%%

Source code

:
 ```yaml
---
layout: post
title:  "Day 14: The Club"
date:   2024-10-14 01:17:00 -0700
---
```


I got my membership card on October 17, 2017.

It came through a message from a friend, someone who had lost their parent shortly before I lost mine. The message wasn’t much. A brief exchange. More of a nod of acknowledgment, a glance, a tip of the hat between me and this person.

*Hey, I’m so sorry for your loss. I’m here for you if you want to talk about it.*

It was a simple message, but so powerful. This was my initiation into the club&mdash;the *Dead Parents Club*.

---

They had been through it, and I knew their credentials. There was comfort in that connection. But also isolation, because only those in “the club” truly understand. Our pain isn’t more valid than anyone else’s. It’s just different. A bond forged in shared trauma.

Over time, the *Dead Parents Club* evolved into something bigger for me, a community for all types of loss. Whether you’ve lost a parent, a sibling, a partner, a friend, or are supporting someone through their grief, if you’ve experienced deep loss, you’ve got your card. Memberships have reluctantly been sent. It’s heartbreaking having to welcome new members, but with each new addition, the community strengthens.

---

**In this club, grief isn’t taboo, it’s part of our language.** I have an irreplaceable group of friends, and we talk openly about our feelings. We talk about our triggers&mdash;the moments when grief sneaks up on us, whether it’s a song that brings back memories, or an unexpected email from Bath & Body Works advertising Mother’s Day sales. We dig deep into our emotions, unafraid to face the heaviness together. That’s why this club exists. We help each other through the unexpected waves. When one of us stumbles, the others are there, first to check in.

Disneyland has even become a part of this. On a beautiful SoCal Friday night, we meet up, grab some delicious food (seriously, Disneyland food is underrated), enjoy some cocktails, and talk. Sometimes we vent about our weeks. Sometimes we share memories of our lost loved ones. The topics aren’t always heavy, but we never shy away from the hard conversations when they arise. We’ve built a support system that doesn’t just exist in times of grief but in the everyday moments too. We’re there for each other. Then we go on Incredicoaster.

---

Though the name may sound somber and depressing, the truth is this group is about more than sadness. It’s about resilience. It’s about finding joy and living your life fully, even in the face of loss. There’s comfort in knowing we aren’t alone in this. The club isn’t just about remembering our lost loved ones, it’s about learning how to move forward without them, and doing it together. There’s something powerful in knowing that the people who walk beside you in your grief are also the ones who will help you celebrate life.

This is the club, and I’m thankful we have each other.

%%

=== What to work on ===
Wherever the word "card" appears in the listing above, copy the whole line.

=== Result for this exercise ===
I got my membership card on October 17, 2017.
Over time, the *Dead Parents Club* evolved into something bigger for me, a community for all types of loss. Whether you’ve lost a parent, a sibling, a partner, a friend, or are supporting someone through their grief, if you’ve experienced deep loss, you’ve got your card. Memberships have reluctantly been sent. It’s heartbreaking having to welcome new members, but with each new addition, the community strengthens.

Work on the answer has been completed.